Renewal is an opportune time to check your cover both in respect of your own requirements and those of your professional bodies.


The usual exclusions

Typically, miscellaneous policies will exclude things that should have more specific insurance:

  • Bodily injury / property damage, except where caused by a breach of professional duty
  • Vehicles
  • Products liability
  • Contractual liability - this is liability assumed under any express warranty, agreement, guarantee unless such liability would have attached anyway. But take care with agreements such as collateral warranties
  • Insolvency / bankruptcy of insured
  • Circumstances known at inception
  • Fines and penalties
  • Claims by financially associated parties - some insurers will cover these claims if they emanate from a third party
  • Radioactive contamination and war


The usual extensions

Some insurers will include these extensions as standard others wont

  • Libel & Slander
  • Loss of documents
  • Dishonesty of employees
  • Unintentional breach of confidence
  • Infringement of copyright


Presenting your proposal for insurance

The presentation of your business to insurers is very important both in respect of the facts i.e. the things for which cover is required, and the way in which you do your business, both of which influence an insurer's perception of your business and the risk it poses to them.We would always recommend that in addition to the proposal form you are asked to complete, you provide supporting documents with your proposal such as:

  • A CV showing the principals qualifications and experience in the areas of business to be covered
  • Any Terms of Business or terms of engagement you use
  • A copy of your corporate brochure
  • Details of your website

An insurance history listing all material changes to your business since you first had professional indemnity insurance.

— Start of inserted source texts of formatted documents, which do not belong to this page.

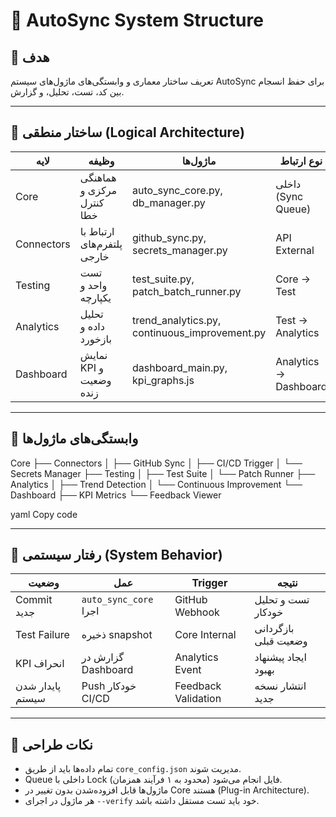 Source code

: # 🧩 AutoSync System Structure

## 🎯 هدف
تعریف ساختار معماری و وابستگی‌های ماژول‌های سیستم AutoSync برای حفظ انسجام بین کد، تست، تحلیل، و گزارش.

---

## 🔧 ساختار منطقی (Logical Architecture)

| لایه | وظیفه | ماژول‌ها | نوع ارتباط |
|------|--------|------------|-------------|
| Core | هماهنگی مرکزی و کنترل خطا | auto_sync_core.py, db_manager.py | داخلی (Sync Queue) |
| Connectors | ارتباط با پلتفرم‌های خارجی | github_sync.py, secrets_manager.py | API External |
| Testing | تست واحد و یکپارچه | test_suite.py, patch_batch_runner.py | Core → Test |
| Analytics | تحلیل داده و بازخورد | trend_analytics.py, continuous_improvement.py | Test → Analytics |
| Dashboard | نمایش KPI و وضعیت زنده | dashboard_main.py, kpi_graphs.js | Analytics → Dashboard |

---

## 🧱 وابستگی‌های ماژول‌ها

Core
├── Connectors
│ ├── GitHub Sync
│ ├── CI/CD Trigger
│ └── Secrets Manager
├── Testing
│ ├── Test Suite
│ └── Patch Runner
├── Analytics
│ ├── Trend Detection
│ └── Continuous Improvement
└── Dashboard
├── KPI Metrics
└── Feedback Viewer

yaml
Copy code

---

## 🧠 رفتار سیستمی (System Behavior)

| وضعیت | عمل | Trigger | نتیجه |
|--------|------|----------|--------|
| Commit جدید | `auto_sync_core` اجرا | GitHub Webhook | تست و تحلیل خودکار |
| Test Failure | ذخیره snapshot | Core Internal | بازگردانی وضعیت قبلی |
| KPI انحراف | گزارش در Dashboard | Analytics Event | ایجاد پیشنهاد بهبود |
| پایدار شدن سیستم | Push خودکار CI/CD | Feedback Validation | انتشار نسخه جدید |

---

## 🧩 نکات طراحی

- تمام داده‌ها باید از طریق `core_config.json` مدیریت شوند.
- Queue داخلی با Lock فایل انجام می‌شود (محدود به ۱ فرآیند همزمان).
- ماژول‌ها قابل افزوده‌شدن بدون تغییر در Core هستند (Plug-in Architecture).
- هر ماژول در اجرای `--verify` خود باید تست مستقل داشته باشد.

For example, mention any previous businesses for which you require cover. It is possible you may be asked for a claims history from the previous business or a copy of its last completed proposal form. Don't forget to include the names of any businesses with which you have merged, or any that you have acquired, as these will need historic cover. Likewise you may have ceased to offer certain services for which cover is still required. Keep a written record of all requests for cover to be extended and any historic or material changes to your business.
This information can be updated each year and provided as an addendum to the proposal. Any certification the business may have i.e. accreditation by a governing or standards council, is also well worth disclosing. Keep your presentation neat and tidy. Bear in mind that an untidy presentation may be construed as an untidy business. Allow yourself time to complete the presentation and remember that a hard copy always look better that a faxed one sent in at the last minute.

The Professional Indemnity Insurance market is relatively small so at the point of renewal, concentrate on asking only one or two specialist brokers to quote. Bombarding the market with requests can result in your proposal being locked out of some markets. Renewal is an ideal time to review your insurance requirements. As your business grows and your contract values increase, it is wise to consider what could go wrong and how much it may cost to settle a claim - and also cover the attendant legal costs.